Exercise directions: For each line in the records that contains "https", make a copy.

Material to process:
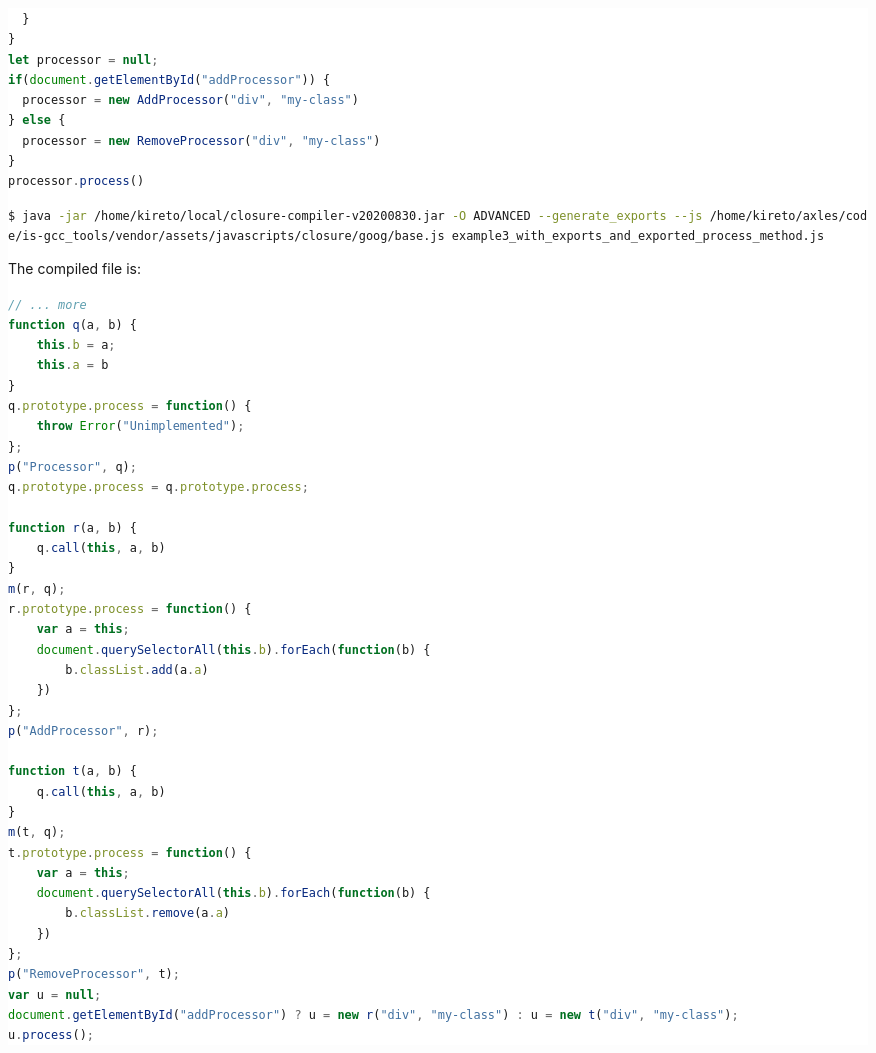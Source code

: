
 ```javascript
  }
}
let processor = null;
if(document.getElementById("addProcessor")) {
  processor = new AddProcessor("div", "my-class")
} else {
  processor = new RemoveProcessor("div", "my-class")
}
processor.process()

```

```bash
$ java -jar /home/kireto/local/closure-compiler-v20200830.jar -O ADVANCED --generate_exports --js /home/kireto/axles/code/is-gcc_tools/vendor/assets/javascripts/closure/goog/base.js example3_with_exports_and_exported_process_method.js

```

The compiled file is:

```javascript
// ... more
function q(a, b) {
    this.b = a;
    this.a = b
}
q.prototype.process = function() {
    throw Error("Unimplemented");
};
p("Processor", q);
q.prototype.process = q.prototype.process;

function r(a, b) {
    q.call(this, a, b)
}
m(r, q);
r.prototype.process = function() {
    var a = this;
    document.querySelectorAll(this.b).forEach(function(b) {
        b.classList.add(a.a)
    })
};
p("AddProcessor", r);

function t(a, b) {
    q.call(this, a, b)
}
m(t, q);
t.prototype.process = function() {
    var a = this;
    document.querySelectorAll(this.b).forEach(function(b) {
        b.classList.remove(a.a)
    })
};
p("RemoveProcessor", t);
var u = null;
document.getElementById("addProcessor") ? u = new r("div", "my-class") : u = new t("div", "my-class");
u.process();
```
--
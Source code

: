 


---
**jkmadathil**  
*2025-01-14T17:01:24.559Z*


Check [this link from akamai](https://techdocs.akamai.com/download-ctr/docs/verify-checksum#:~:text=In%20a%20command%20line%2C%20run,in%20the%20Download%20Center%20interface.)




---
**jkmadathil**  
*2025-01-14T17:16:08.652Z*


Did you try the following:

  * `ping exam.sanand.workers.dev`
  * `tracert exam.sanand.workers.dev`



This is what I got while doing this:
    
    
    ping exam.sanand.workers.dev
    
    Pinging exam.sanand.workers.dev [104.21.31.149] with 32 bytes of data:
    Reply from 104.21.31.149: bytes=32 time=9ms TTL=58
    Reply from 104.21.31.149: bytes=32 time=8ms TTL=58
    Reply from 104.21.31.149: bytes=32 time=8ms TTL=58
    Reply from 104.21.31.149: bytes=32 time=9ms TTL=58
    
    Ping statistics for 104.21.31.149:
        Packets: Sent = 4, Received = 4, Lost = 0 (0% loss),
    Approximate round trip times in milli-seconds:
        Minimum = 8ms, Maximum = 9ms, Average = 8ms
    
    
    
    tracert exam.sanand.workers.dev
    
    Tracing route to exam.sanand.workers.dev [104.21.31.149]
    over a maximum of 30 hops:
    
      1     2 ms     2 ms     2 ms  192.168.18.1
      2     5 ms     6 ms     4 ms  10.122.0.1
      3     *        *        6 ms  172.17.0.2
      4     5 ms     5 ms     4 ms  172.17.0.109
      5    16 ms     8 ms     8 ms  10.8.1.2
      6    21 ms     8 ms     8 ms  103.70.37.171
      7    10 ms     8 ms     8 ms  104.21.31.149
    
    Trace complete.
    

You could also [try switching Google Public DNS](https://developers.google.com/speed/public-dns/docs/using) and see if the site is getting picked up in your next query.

Answer to the problem:
Check [this link from akamai](https://techdocs.akamai.com/download-ctr/docs/verify-checksum#:~:text=In%20a%20command%20line%2C%20run,in%20the%20Download%20Center%20interface.)
You could also [try switching Google Public DNS](https://developers.google.com/speed/public-dns/docs/using) and see if the site is getting picked up in your next query.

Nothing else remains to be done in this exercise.